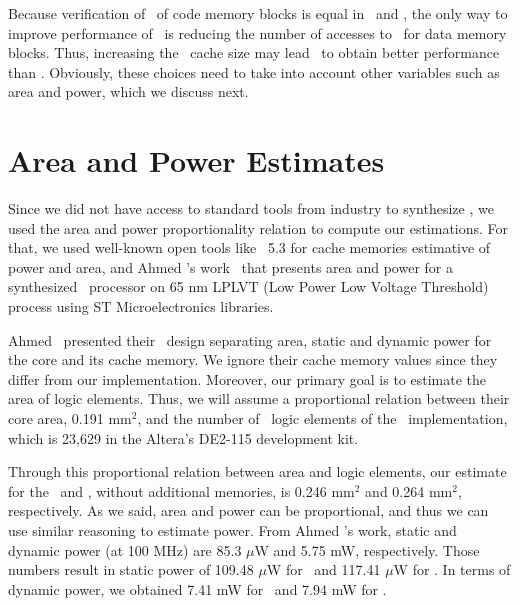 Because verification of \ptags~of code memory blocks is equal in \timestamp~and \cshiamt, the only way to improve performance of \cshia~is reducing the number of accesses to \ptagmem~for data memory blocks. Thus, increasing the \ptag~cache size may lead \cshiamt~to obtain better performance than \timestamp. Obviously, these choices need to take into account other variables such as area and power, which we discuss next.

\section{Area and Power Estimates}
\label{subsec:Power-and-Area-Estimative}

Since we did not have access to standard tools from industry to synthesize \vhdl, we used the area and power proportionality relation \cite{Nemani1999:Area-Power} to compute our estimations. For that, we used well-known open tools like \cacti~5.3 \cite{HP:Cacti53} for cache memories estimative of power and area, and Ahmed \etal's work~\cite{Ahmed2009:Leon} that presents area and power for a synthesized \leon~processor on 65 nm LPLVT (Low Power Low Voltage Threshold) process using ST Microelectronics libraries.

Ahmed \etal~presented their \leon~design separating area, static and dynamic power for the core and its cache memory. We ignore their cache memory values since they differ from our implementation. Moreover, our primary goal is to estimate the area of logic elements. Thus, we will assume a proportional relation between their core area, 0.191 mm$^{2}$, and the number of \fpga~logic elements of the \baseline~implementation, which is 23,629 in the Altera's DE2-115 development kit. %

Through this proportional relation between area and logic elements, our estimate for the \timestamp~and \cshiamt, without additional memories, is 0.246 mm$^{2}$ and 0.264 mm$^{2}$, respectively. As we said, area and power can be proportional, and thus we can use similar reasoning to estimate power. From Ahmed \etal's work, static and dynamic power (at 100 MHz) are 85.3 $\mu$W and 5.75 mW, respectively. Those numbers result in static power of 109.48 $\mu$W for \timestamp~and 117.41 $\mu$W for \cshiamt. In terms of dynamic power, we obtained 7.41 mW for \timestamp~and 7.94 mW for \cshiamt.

○ ○ ○

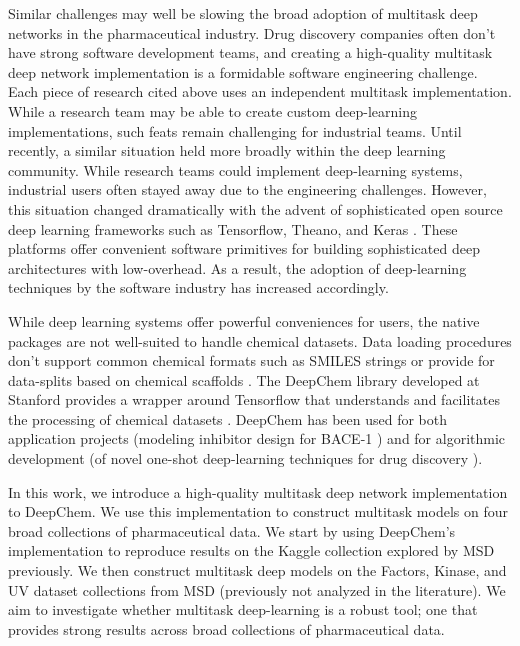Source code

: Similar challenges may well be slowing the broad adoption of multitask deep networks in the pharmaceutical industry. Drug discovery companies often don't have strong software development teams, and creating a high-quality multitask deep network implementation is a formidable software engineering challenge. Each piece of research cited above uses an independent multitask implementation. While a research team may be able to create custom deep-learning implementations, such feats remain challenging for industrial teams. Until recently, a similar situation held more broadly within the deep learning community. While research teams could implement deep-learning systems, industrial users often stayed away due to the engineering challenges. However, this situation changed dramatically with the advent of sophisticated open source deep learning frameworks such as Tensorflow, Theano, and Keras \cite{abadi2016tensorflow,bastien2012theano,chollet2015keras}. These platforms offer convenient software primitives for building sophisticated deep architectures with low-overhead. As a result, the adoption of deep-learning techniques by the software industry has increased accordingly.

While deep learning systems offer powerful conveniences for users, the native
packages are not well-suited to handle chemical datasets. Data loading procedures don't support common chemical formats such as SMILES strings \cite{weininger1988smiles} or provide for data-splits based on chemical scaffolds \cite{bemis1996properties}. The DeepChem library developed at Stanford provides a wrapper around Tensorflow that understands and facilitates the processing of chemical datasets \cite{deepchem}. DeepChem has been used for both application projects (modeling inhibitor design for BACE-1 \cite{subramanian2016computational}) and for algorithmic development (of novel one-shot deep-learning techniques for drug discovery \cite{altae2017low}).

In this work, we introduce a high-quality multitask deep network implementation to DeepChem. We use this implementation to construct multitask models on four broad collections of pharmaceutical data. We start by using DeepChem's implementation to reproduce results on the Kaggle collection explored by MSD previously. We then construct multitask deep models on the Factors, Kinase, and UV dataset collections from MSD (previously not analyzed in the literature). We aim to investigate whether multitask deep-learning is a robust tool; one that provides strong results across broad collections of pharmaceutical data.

○ ○ ○

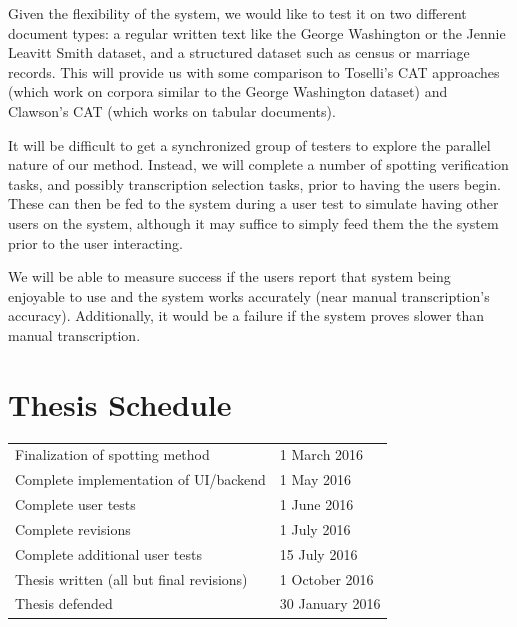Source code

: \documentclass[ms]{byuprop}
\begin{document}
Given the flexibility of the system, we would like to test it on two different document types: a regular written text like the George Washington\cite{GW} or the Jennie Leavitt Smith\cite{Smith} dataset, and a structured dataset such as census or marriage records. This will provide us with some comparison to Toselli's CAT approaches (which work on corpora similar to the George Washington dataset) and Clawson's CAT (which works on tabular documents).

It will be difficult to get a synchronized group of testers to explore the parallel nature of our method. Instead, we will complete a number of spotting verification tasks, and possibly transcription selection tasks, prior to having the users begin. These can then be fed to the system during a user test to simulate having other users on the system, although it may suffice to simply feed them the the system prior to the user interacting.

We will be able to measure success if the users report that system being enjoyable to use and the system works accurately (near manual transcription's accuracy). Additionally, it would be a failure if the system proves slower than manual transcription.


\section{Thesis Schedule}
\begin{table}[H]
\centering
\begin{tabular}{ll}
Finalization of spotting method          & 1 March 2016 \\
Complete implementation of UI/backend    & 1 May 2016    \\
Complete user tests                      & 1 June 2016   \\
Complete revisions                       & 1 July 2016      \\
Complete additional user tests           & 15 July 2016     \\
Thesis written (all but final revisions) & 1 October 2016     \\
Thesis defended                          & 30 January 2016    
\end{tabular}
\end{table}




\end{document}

○ ○ ○

(What is expected):
In the material above, locate the line containing "Complete implementation of" and the line containing "Complete additional user". Transcribe exactly those two lines and every line between them, and nothing more.

(Solution to the exercise):
Complete implementation of UI/backend    & 1 May 2016    \\
Complete user tests                      & 1 June 2016   \\
Complete revisions                       & 1 July 2016      \\
Complete additional user tests           & 15 July 2016     \\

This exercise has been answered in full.